Por falar no par, ambos os atores apresentam interpretações de luxo. John David Washington encarna um realizador egocêntrico e fala-barato, que não deixa de revelar traços de vulnerabilidade e dependência. No entanto, é Zendaya que realmente brilha ao dar vida a uma ex-toxicodependente, recuperada dos seus vícios e, simultaneamente, insegura do seu talento artístico e do valor na vida do seu namorado.
A forma como ambas as personagens evoluem ao longo da madrugada é transmitida de forma subtil pelos dois atores. E, apesar de ninguém ficar a ganhar com uma discussão tão dolorosa, é evidente que uma das personagens consegue marcar o seu ponto e começar o dia seguinte com uma nova perspetiva.
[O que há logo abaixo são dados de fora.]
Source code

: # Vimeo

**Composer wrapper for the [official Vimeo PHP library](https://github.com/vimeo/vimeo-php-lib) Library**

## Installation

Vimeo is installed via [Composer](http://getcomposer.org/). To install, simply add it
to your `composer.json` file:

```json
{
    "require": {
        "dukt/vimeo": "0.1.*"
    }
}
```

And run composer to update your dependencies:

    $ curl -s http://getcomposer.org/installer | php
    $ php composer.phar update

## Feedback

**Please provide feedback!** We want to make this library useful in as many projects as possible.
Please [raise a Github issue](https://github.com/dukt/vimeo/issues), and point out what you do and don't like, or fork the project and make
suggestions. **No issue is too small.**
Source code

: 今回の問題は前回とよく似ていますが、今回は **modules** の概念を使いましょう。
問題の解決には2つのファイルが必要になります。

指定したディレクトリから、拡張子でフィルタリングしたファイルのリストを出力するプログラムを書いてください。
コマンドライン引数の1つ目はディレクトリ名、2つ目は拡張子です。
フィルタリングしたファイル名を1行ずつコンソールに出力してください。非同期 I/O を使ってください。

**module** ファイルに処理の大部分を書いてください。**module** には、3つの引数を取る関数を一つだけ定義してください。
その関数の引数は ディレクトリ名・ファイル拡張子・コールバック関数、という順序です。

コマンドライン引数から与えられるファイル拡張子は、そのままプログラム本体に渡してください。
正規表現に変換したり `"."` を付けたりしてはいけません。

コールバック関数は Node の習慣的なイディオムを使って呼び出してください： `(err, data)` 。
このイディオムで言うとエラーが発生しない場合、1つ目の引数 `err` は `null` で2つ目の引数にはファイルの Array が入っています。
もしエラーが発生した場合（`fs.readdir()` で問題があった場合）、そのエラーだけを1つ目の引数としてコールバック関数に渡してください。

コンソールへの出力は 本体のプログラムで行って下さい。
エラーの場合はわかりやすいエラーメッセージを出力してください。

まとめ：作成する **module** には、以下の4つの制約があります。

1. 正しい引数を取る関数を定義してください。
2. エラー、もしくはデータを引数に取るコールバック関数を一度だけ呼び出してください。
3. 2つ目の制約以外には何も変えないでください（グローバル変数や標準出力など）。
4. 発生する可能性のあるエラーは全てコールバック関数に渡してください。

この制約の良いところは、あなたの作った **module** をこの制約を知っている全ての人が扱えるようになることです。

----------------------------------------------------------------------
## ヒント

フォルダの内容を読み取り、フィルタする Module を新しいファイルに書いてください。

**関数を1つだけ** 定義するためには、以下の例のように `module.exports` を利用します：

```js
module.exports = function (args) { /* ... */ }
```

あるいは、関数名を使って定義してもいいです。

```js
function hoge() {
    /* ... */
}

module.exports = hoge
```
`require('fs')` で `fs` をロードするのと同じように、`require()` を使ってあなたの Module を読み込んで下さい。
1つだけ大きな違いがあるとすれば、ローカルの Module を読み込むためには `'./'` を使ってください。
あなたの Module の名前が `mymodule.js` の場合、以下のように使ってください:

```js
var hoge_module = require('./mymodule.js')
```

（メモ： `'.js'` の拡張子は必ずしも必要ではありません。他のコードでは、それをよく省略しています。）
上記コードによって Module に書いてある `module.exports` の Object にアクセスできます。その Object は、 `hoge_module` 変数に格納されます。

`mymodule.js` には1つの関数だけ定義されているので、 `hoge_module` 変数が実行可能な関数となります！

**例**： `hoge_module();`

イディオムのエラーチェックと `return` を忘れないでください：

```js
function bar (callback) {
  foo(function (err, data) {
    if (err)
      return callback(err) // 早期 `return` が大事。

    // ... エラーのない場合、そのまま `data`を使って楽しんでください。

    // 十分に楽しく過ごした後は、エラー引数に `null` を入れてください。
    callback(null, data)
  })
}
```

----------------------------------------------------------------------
Labrinth, outro colaborador de Sam Levinson em Euphoria, cria uma banda sonora muito menos espalhafatosa do que seria esperado. Os sons serenos de jazz são uma boa escolha para a intimidade das cenas de romance e a melancolia das discussões. As escolhas de canções populares também merecem uma menção, em particular o uso bem humorado de ‘Get Rid of Him‘ de Dionne Warwick.
Malcolm & Marie é uma reafirmação do talento de todos os seus principais intervenientes. Uma escrita sólida, uma realização focada e duas atuações fantásticas proporcionam uma boa sessão na plataforma da Netflix. No mês em que se celebra São Valentim, este filme é uma boa lembrança dos problemas e frustrações que podem surgir numa relação, da proximidade volátil entre o amor e o ódio e que mais do que uma aventura ou um sonho, o amor é um desafio.